START SOURCE MATERIAL

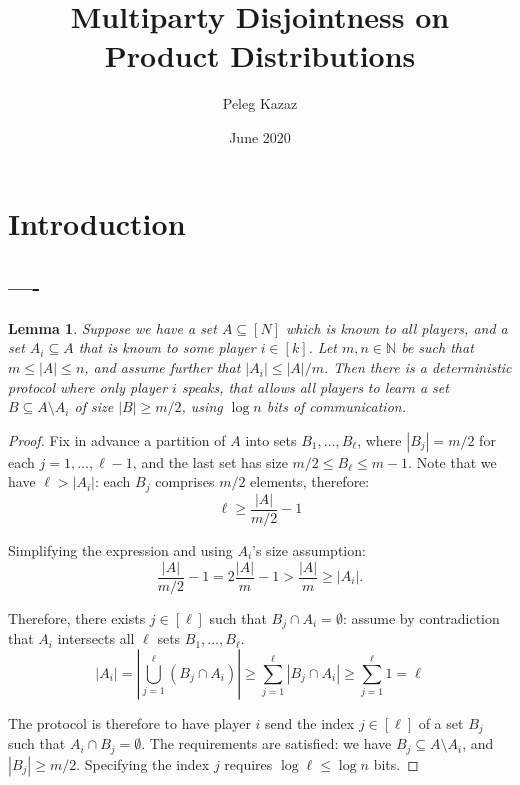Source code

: \documentclass{article}
\title{Multiparty Disjointness on Product Distributions}
\author{Peleg Kazaz}
\date{June 2020}
\newcommand{\nat}{\mathbb{N}}
\theoremstyle{plain}
\newtheorem{lemma}[theorem]{Lemma}
\begin{document}
\maketitle


\section{Introduction}

\subsection{----}

\begin{lemma}
  Suppose we have a set $A \subseteq [N]$ which is known to all players, and a set $A_i \subseteq A$ that is known to some player $i \in [k]$.
  Let $m, n \in \nat$ be such that $m \leq |A| \leq n$, and assume further that $|A_i| \leq |A|/m$.
  Then there is a deterministic protocol where only player $i$ speaks,
  that allows all players to learn a set $B \subseteq A \setminus A_i$
  of size $|B| \geq m/2$,
  using $\log n$ bits of communication.
  \label{lemma:reveal_zeroes}
\end{lemma}
\begin{proof}
  Fix in advance a partition of $A$ into sets $B_1,\ldots,B_{\ell}$,
  where $|B_j| = m/2$ for each $j = 1,\ldots,\ell-1$,
  and the last set has size $m/2 \leq B_{\ell} \leq m - 1$.
  Note that we have $\ell > |A_i|$: \newline
  each $B_j$ comprises $m/2$ elements, therefore:
  \begin{equation*}
    \ell \geq \frac{|A|}{m/2} - 1
  \end{equation*}
  
  Simplifying the expression and using $A_i$'s size assumption:
  \begin{equation*}
    \frac{|A|}{m/2} - 1 =  2\frac{|A|}{m} - 1 > \frac{|A|}{m} \geq |A_i|.
  \end{equation*}
   
  
  Therefore, there exists $j \in [\ell]$ such that $B_j \cap A_i = \emptyset$:
  assume by contradiction that $A_i$ intersects all $\ell$ sets $B_1,\ldots,B_{\ell}$. 
  \begin{equation*}
  |A_i| = |\bigcup_{j=1}^{\ell}\left(B_j \cap A_i \right)| \geq \sum_{j=1}^{\ell} |B_j \cap A_i| \geq \sum_{j=1}^{\ell}1 = \ell
  \end{equation*}

  The protocol is therefore to have player $i$ send the index $j \in [\ell]$ of a set $B_j$
  such that $A_i \cap B_j = \emptyset$.
  The requirements are satisfied: we have $B_j \subseteq A \setminus A_i$,
  and $|B_j| \geq m / 2$.
  Specifying the index $j$ requires $\log \ell \leq \log n$ bits.
  
\end{proof}
\end{document}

END SOURCE MATERIAL

*WORK ORDER*
The answer should hold every line of the listing, copied exactly, with no pictures.

*ANSWER TO THE EXERCISE*
Source code

: \documentclass{article}
\title{Multiparty Disjointness on Product Distributions}
\author{Peleg Kazaz}
\date{June 2020}
\newcommand{\nat}{\mathbb{N}}
\theoremstyle{plain}
\newtheorem{lemma}[theorem]{Lemma}
\begin{document}
\maketitle


\section{Introduction}

\subsection{----}

\begin{lemma}
  Suppose we have a set $A \subseteq [N]$ which is known to all players, and a set $A_i \subseteq A$ that is known to some player $i \in [k]$.
  Let $m, n \in \nat$ be such that $m \leq |A| \leq n$, and assume further that $|A_i| \leq |A|/m$.
  Then there is a deterministic protocol where only player $i$ speaks,
  that allows all players to learn a set $B \subseteq A \setminus A_i$
  of size $|B| \geq m/2$,
  using $\log n$ bits of communication.
  \label{lemma:reveal_zeroes}
\end{lemma}
\begin{proof}
  Fix in advance a partition of $A$ into sets $B_1,\ldots,B_{\ell}$,
  where $|B_j| = m/2$ for each $j = 1,\ldots,\ell-1$,
  and the last set has size $m/2 \leq B_{\ell} \leq m - 1$.
  Note that we have $\ell > |A_i|$: \newline
  each $B_j$ comprises $m/2$ elements, therefore:
  \begin{equation*}
    \ell \geq \frac{|A|}{m/2} - 1
  \end{equation*}
  
  Simplifying the expression and using $A_i$'s size assumption:
  \begin{equation*}
    \frac{|A|}{m/2} - 1 =  2\frac{|A|}{m} - 1 > \frac{|A|}{m} \geq |A_i|.
  \end{equation*}
   
  
  Therefore, there exists $j \in [\ell]$ such that $B_j \cap A_i = \emptyset$:
  assume by contradiction that $A_i$ intersects all $\ell$ sets $B_1,\ldots,B_{\ell}$. 
  \begin{equation*}
  |A_i| = |\bigcup_{j=1}^{\ell}\left(B_j \cap A_i \right)| \geq \sum_{j=1}^{\ell} |B_j \cap A_i| \geq \sum_{j=1}^{\ell}1 = \ell
  \end{equation*}

  The protocol is therefore to have player $i$ send the index $j \in [\ell]$ of a set $B_j$
  such that $A_i \cap B_j = \emptyset$.
  The requirements are satisfied: we have $B_j \subseteq A \setminus A_i$,
  and $|B_j| \geq m / 2$.
  Specifying the index $j$ requires $\log \ell \leq \log n$ bits.
  
\end{proof}
\end{document}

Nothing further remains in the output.